▸ **EXERCISE DATA**
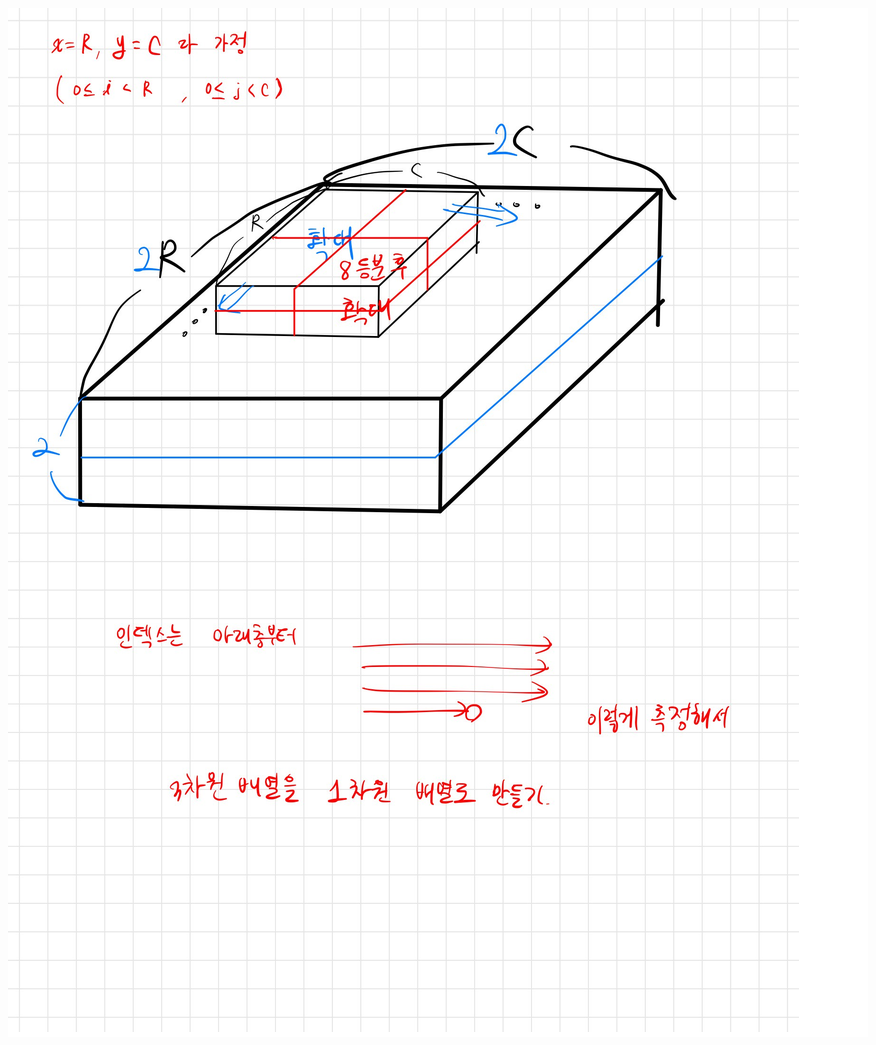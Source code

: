![BOJ_32031_석고모형만들기](/assets/posts/4dc5ea4b68d5500f4049da94fe02bb633c27b5bf972dcfe5c74e09fde78a810c.png)
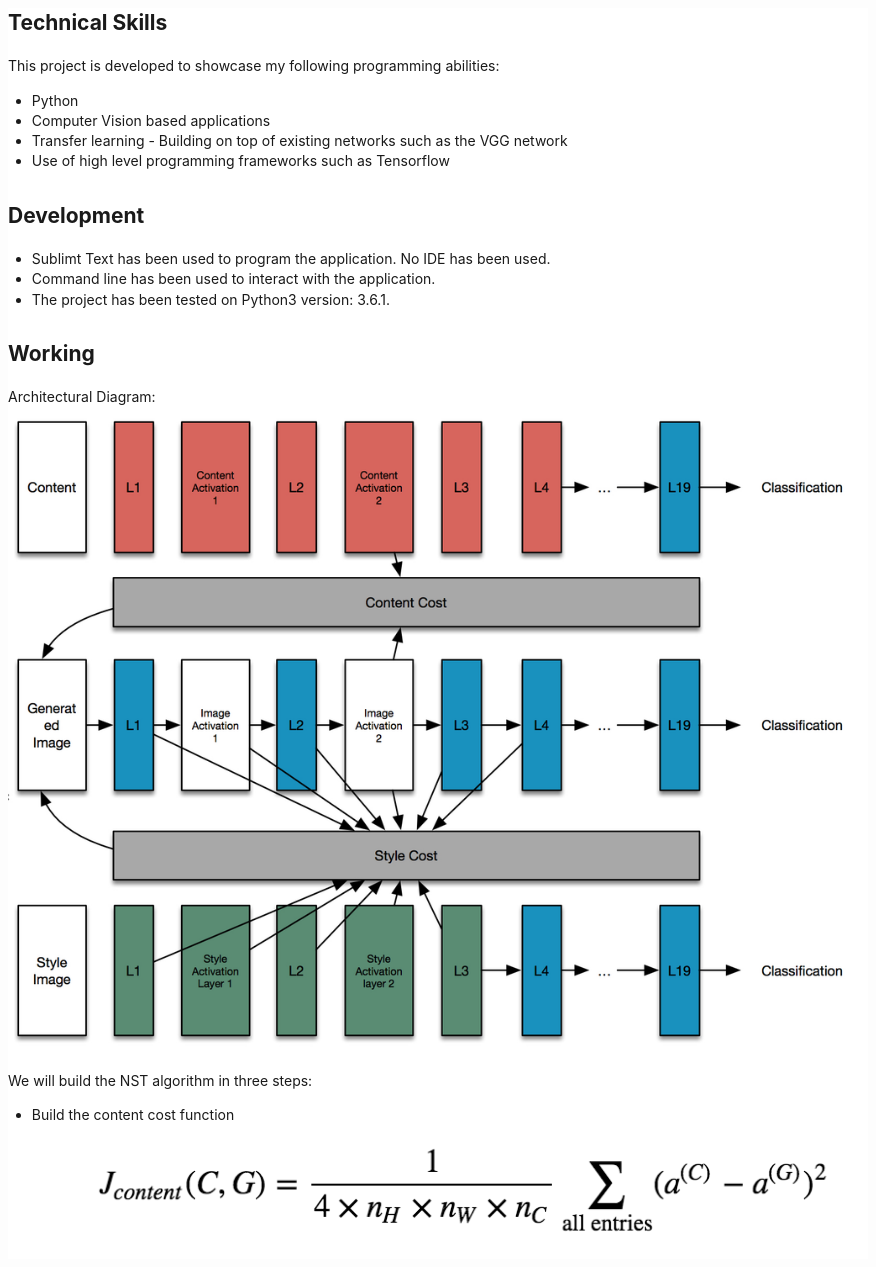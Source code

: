 <h2>Technical Skills</h2>
This project is developed to showcase my following programming abilities:
<ul>
  <li>Python</li>
  <li>Computer Vision based applications</li>
  <li>Transfer learning - Building on top of existing networks such as the VGG network</li>
  <li>Use of high level programming frameworks such as Tensorflow</li>
</ul>

<h2>Development</h2>
<ul>
  <li>Sublimt Text has been used to program the application. No IDE has been used.</li>
  <li>Command line has been used to interact with the application.</li>
  <li>The project has been tested on Python3 version: 3.6.1.</li>
</ul>

<h2>Working</h2>
<p>Architectural Diagram:<br/><img src="https://github.com/adityachandupatla/neural_style_transfer/blob/master/images/NST.png" /></p>
<p>We will build the NST algorithm in three steps:
  <ul>
    <li>Build the content cost function <br/><img src="https://github.com/adityachandupatla/neural_style_transfer/blob/master/images/content_cost_function.png" /></li>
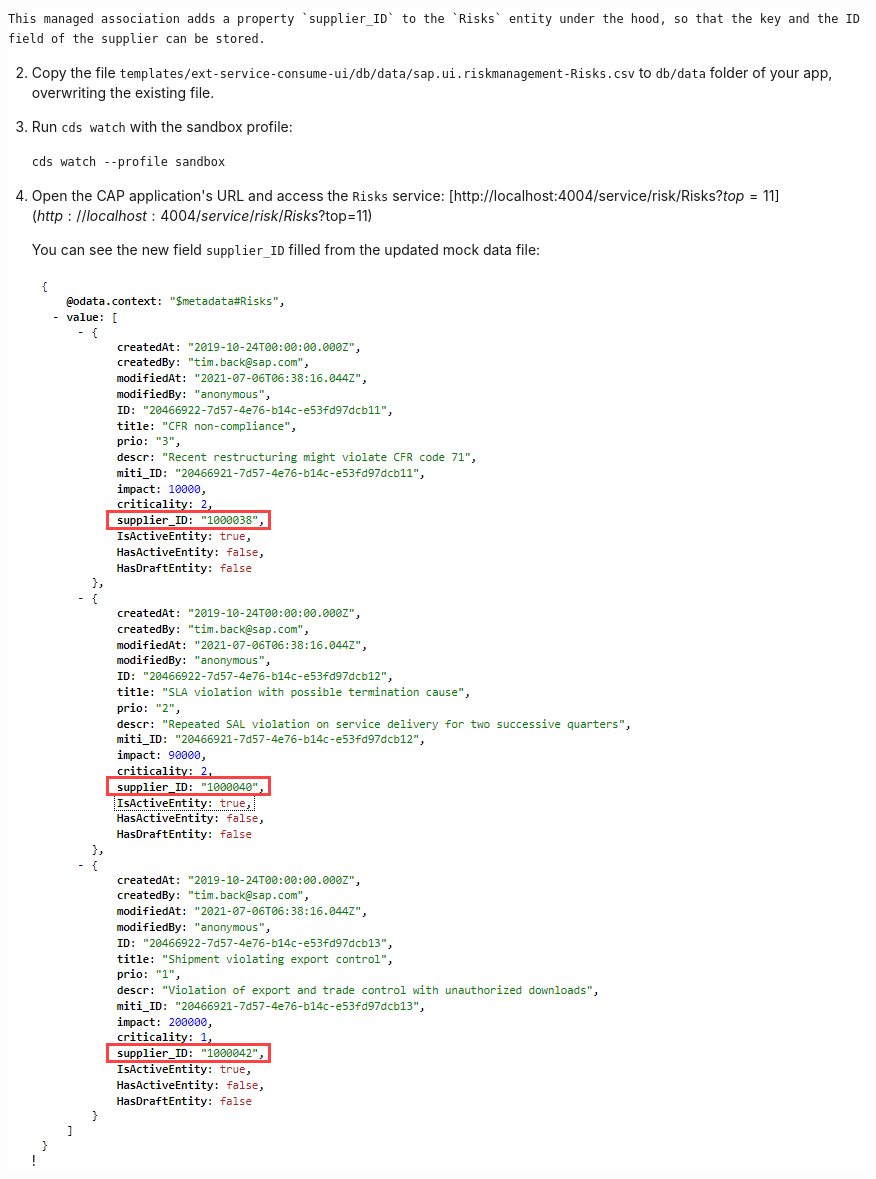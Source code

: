    This managed association adds a property `supplier_ID` to the `Risks` entity under the hood, so that the key and the ID field of the supplier can be stored.

2. Copy the file `templates/ext-service-consume-ui/db/data/sap.ui.riskmanagement-Risks.csv` to `db/data` folder of your app, overwriting the existing file.

3. Run `cds watch` with the sandbox profile:

    ```
    cds watch --profile sandbox
    ```

4. Open the CAP application's URL and access the `Risks` service: [http://localhost:4004/service/risk/Risks?$top=11](http://localhost:4004/service/risk/Risks?$top=11)

    You can see the new field `supplier_ID` filled from the updated mock data file:

    !![Risks Service with Supplier ID](risks_service_supplier.png)
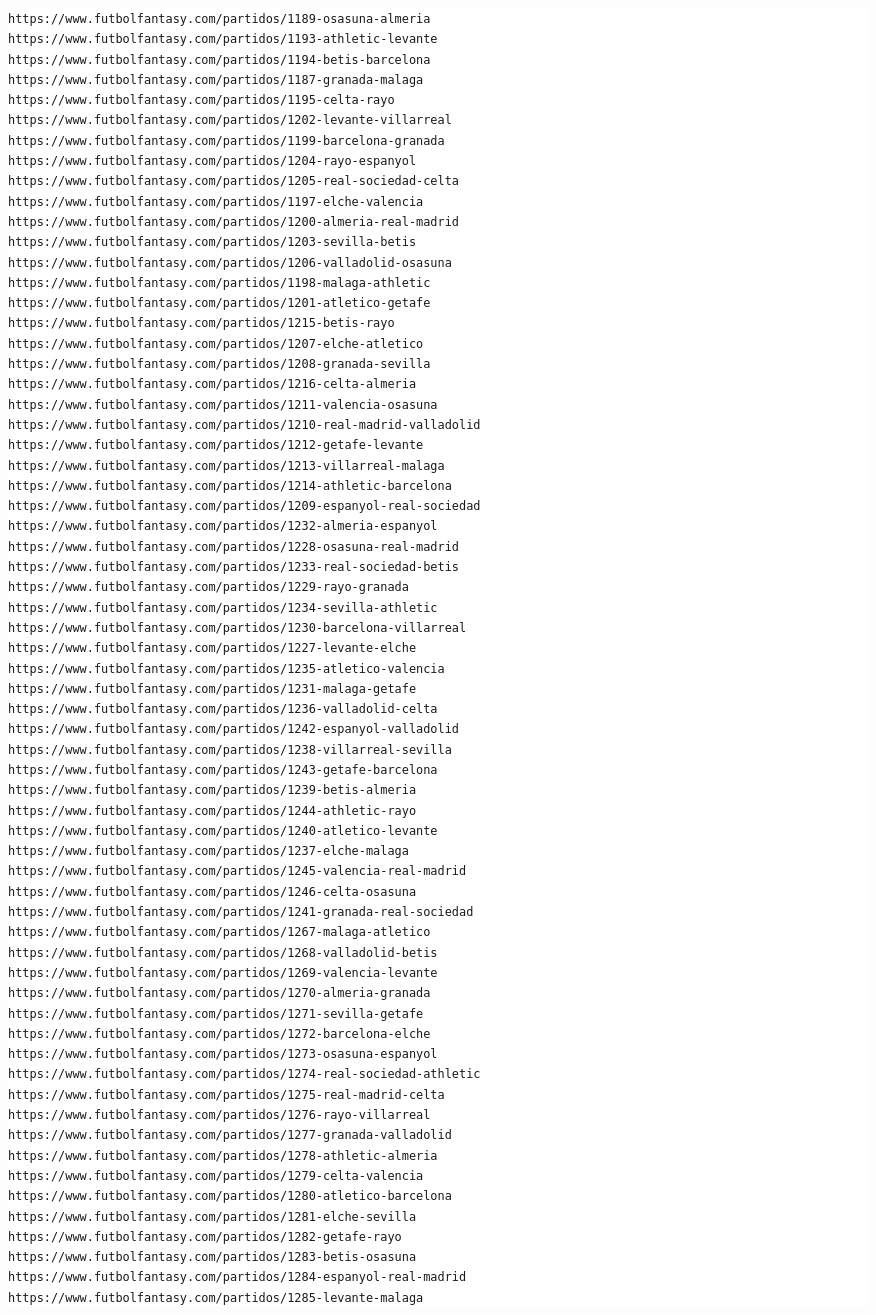     https://www.futbolfantasy.com/partidos/1189-osasuna-almeria
    https://www.futbolfantasy.com/partidos/1193-athletic-levante
    https://www.futbolfantasy.com/partidos/1194-betis-barcelona
    https://www.futbolfantasy.com/partidos/1187-granada-malaga
    https://www.futbolfantasy.com/partidos/1195-celta-rayo
    https://www.futbolfantasy.com/partidos/1202-levante-villarreal
    https://www.futbolfantasy.com/partidos/1199-barcelona-granada
    https://www.futbolfantasy.com/partidos/1204-rayo-espanyol
    https://www.futbolfantasy.com/partidos/1205-real-sociedad-celta
    https://www.futbolfantasy.com/partidos/1197-elche-valencia
    https://www.futbolfantasy.com/partidos/1200-almeria-real-madrid
    https://www.futbolfantasy.com/partidos/1203-sevilla-betis
    https://www.futbolfantasy.com/partidos/1206-valladolid-osasuna
    https://www.futbolfantasy.com/partidos/1198-malaga-athletic
    https://www.futbolfantasy.com/partidos/1201-atletico-getafe
    https://www.futbolfantasy.com/partidos/1215-betis-rayo
    https://www.futbolfantasy.com/partidos/1207-elche-atletico
    https://www.futbolfantasy.com/partidos/1208-granada-sevilla
    https://www.futbolfantasy.com/partidos/1216-celta-almeria
    https://www.futbolfantasy.com/partidos/1211-valencia-osasuna
    https://www.futbolfantasy.com/partidos/1210-real-madrid-valladolid
    https://www.futbolfantasy.com/partidos/1212-getafe-levante
    https://www.futbolfantasy.com/partidos/1213-villarreal-malaga
    https://www.futbolfantasy.com/partidos/1214-athletic-barcelona
    https://www.futbolfantasy.com/partidos/1209-espanyol-real-sociedad
    https://www.futbolfantasy.com/partidos/1232-almeria-espanyol
    https://www.futbolfantasy.com/partidos/1228-osasuna-real-madrid
    https://www.futbolfantasy.com/partidos/1233-real-sociedad-betis
    https://www.futbolfantasy.com/partidos/1229-rayo-granada
    https://www.futbolfantasy.com/partidos/1234-sevilla-athletic
    https://www.futbolfantasy.com/partidos/1230-barcelona-villarreal
    https://www.futbolfantasy.com/partidos/1227-levante-elche
    https://www.futbolfantasy.com/partidos/1235-atletico-valencia
    https://www.futbolfantasy.com/partidos/1231-malaga-getafe
    https://www.futbolfantasy.com/partidos/1236-valladolid-celta
    https://www.futbolfantasy.com/partidos/1242-espanyol-valladolid
    https://www.futbolfantasy.com/partidos/1238-villarreal-sevilla
    https://www.futbolfantasy.com/partidos/1243-getafe-barcelona
    https://www.futbolfantasy.com/partidos/1239-betis-almeria
    https://www.futbolfantasy.com/partidos/1244-athletic-rayo
    https://www.futbolfantasy.com/partidos/1240-atletico-levante
    https://www.futbolfantasy.com/partidos/1237-elche-malaga
    https://www.futbolfantasy.com/partidos/1245-valencia-real-madrid
    https://www.futbolfantasy.com/partidos/1246-celta-osasuna
    https://www.futbolfantasy.com/partidos/1241-granada-real-sociedad
    https://www.futbolfantasy.com/partidos/1267-malaga-atletico
    https://www.futbolfantasy.com/partidos/1268-valladolid-betis
    https://www.futbolfantasy.com/partidos/1269-valencia-levante
    https://www.futbolfantasy.com/partidos/1270-almeria-granada
    https://www.futbolfantasy.com/partidos/1271-sevilla-getafe
    https://www.futbolfantasy.com/partidos/1272-barcelona-elche
    https://www.futbolfantasy.com/partidos/1273-osasuna-espanyol
    https://www.futbolfantasy.com/partidos/1274-real-sociedad-athletic
    https://www.futbolfantasy.com/partidos/1275-real-madrid-celta
    https://www.futbolfantasy.com/partidos/1276-rayo-villarreal
    https://www.futbolfantasy.com/partidos/1277-granada-valladolid
    https://www.futbolfantasy.com/partidos/1278-athletic-almeria
    https://www.futbolfantasy.com/partidos/1279-celta-valencia
    https://www.futbolfantasy.com/partidos/1280-atletico-barcelona
    https://www.futbolfantasy.com/partidos/1281-elche-sevilla
    https://www.futbolfantasy.com/partidos/1282-getafe-rayo
    https://www.futbolfantasy.com/partidos/1283-betis-osasuna
    https://www.futbolfantasy.com/partidos/1284-espanyol-real-madrid
    https://www.futbolfantasy.com/partidos/1285-levante-malaga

▸ **WORK REQUIRED**
All the material shown above is to be copied exactly, with no pictures carried over.

▸ **ANSWER TO THIS PROBLEM**
Source code

:![BOJ_32031_석고모형만들기](/assets/posts/4dc5ea4b68d5500f4049da94fe02bb633c27b5bf972dcfe5c74e09fde78a810c.png)
Source code

: <h2>Technical Skills</h2>
This project is developed to showcase my following programming abilities:
<ul>
  <li>Python</li>
  <li>Computer Vision based applications</li>
  <li>Transfer learning - Building on top of existing networks such as the VGG network</li>
  <li>Use of high level programming frameworks such as Tensorflow</li>
</ul>

<h2>Development</h2>
<ul>
  <li>Sublimt Text has been used to program the application. No IDE has been used.</li>
  <li>Command line has been used to interact with the application.</li>
  <li>The project has been tested on Python3 version: 3.6.1.</li>
</ul>

<h2>Working</h2>
<p>Architectural Diagram:<br/><img src="https://github.com/adityachandupatla/neural_style_transfer/blob/master/images/NST.png" /></p>
<p>We will build the NST algorithm in three steps:
  <ul>
    <li>Build the content cost function <br/><img src="https://github.com/adityachandupatla/neural_style_transfer/blob/master/images/content_cost_function.png" /></li>
Source code

:    This managed association adds a property `supplier_ID` to the `Risks` entity under the hood, so that the key and the ID field of the supplier can be stored.

2. Copy the file `templates/ext-service-consume-ui/db/data/sap.ui.riskmanagement-Risks.csv` to `db/data` folder of your app, overwriting the existing file.

3. Run `cds watch` with the sandbox profile:

    ```
    cds watch --profile sandbox
    ```

4. Open the CAP application's URL and access the `Risks` service: [http://localhost:4004/service/risk/Risks?$top=11](http://localhost:4004/service/risk/Risks?$top=11)

    You can see the new field `supplier_ID` filled from the updated mock data file:

    !![Risks Service with Supplier ID](risks_service_supplier.png)
     https://www.futbolfantasy.com/partidos/1189-osasuna-almeria
    https://www.futbolfantasy.com/partidos/1193-athletic-levante
    https://www.futbolfantasy.com/partidos/1194-betis-barcelona
    https://www.futbolfantasy.com/partidos/1187-granada-malaga
    https://www.futbolfantasy.com/partidos/1195-celta-rayo
    https://www.futbolfantasy.com/partidos/1202-levante-villarreal
    https://www.futbolfantasy.com/partidos/1199-barcelona-granada
    https://www.futbolfantasy.com/partidos/1204-rayo-espanyol
    https://www.futbolfantasy.com/partidos/1205-real-sociedad-celta
    https://www.futbolfantasy.com/partidos/1197-elche-valencia
    https://www.futbolfantasy.com/partidos/1200-almeria-real-madrid
    https://www.futbolfantasy.com/partidos/1203-sevilla-betis
    https://www.futbolfantasy.com/partidos/1206-valladolid-osasuna
    https://www.futbolfantasy.com/partidos/1198-malaga-athletic
    https://www.futbolfantasy.com/partidos/1201-atletico-getafe
    https://www.futbolfantasy.com/partidos/1215-betis-rayo
    https://www.futbolfantasy.com/partidos/1207-elche-atletico
    https://www.futbolfantasy.com/partidos/1208-granada-sevilla
    https://www.futbolfantasy.com/partidos/1216-celta-almeria
    https://www.futbolfantasy.com/partidos/1211-valencia-osasuna
    https://www.futbolfantasy.com/partidos/1210-real-madrid-valladolid
    https://www.futbolfantasy.com/partidos/1212-getafe-levante
    https://www.futbolfantasy.com/partidos/1213-villarreal-malaga
    https://www.futbolfantasy.com/partidos/1214-athletic-barcelona
    https://www.futbolfantasy.com/partidos/1209-espanyol-real-sociedad
    https://www.futbolfantasy.com/partidos/1232-almeria-espanyol
    https://www.futbolfantasy.com/partidos/1228-osasuna-real-madrid
    https://www.futbolfantasy.com/partidos/1233-real-sociedad-betis
    https://www.futbolfantasy.com/partidos/1229-rayo-granada
    https://www.futbolfantasy.com/partidos/1234-sevilla-athletic
    https://www.futbolfantasy.com/partidos/1230-barcelona-villarreal
    https://www.futbolfantasy.com/partidos/1227-levante-elche
    https://www.futbolfantasy.com/partidos/1235-atletico-valencia
    https://www.futbolfantasy.com/partidos/1231-malaga-getafe
    https://www.futbolfantasy.com/partidos/1236-valladolid-celta
    https://www.futbolfantasy.com/partidos/1242-espanyol-valladolid
    https://www.futbolfantasy.com/partidos/1238-villarreal-sevilla
    https://www.futbolfantasy.com/partidos/1243-getafe-barcelona
    https://www.futbolfantasy.com/partidos/1239-betis-almeria
    https://www.futbolfantasy.com/partidos/1244-athletic-rayo
    https://www.futbolfantasy.com/partidos/1240-atletico-levante
    https://www.futbolfantasy.com/partidos/1237-elche-malaga
    https://www.futbolfantasy.com/partidos/1245-valencia-real-madrid
    https://www.futbolfantasy.com/partidos/1246-celta-osasuna
    https://www.futbolfantasy.com/partidos/1241-granada-real-sociedad
    https://www.futbolfantasy.com/partidos/1267-malaga-atletico
    https://www.futbolfantasy.com/partidos/1268-valladolid-betis
    https://www.futbolfantasy.com/partidos/1269-valencia-levante
    https://www.futbolfantasy.com/partidos/1270-almeria-granada
    https://www.futbolfantasy.com/partidos/1271-sevilla-getafe
    https://www.futbolfantasy.com/partidos/1272-barcelona-elche
    https://www.futbolfantasy.com/partidos/1273-osasuna-espanyol
    https://www.futbolfantasy.com/partidos/1274-real-sociedad-athletic
    https://www.futbolfantasy.com/partidos/1275-real-madrid-celta
    https://www.futbolfantasy.com/partidos/1276-rayo-villarreal
    https://www.futbolfantasy.com/partidos/1277-granada-valladolid
    https://www.futbolfantasy.com/partidos/1278-athletic-almeria
    https://www.futbolfantasy.com/partidos/1279-celta-valencia
    https://www.futbolfantasy.com/partidos/1280-atletico-barcelona
    https://www.futbolfantasy.com/partidos/1281-elche-sevilla
    https://www.futbolfantasy.com/partidos/1282-getafe-rayo
    https://www.futbolfantasy.com/partidos/1283-betis-osasuna
    https://www.futbolfantasy.com/partidos/1284-espanyol-real-madrid
    https://www.futbolfantasy.com/partidos/1285-levante-malaga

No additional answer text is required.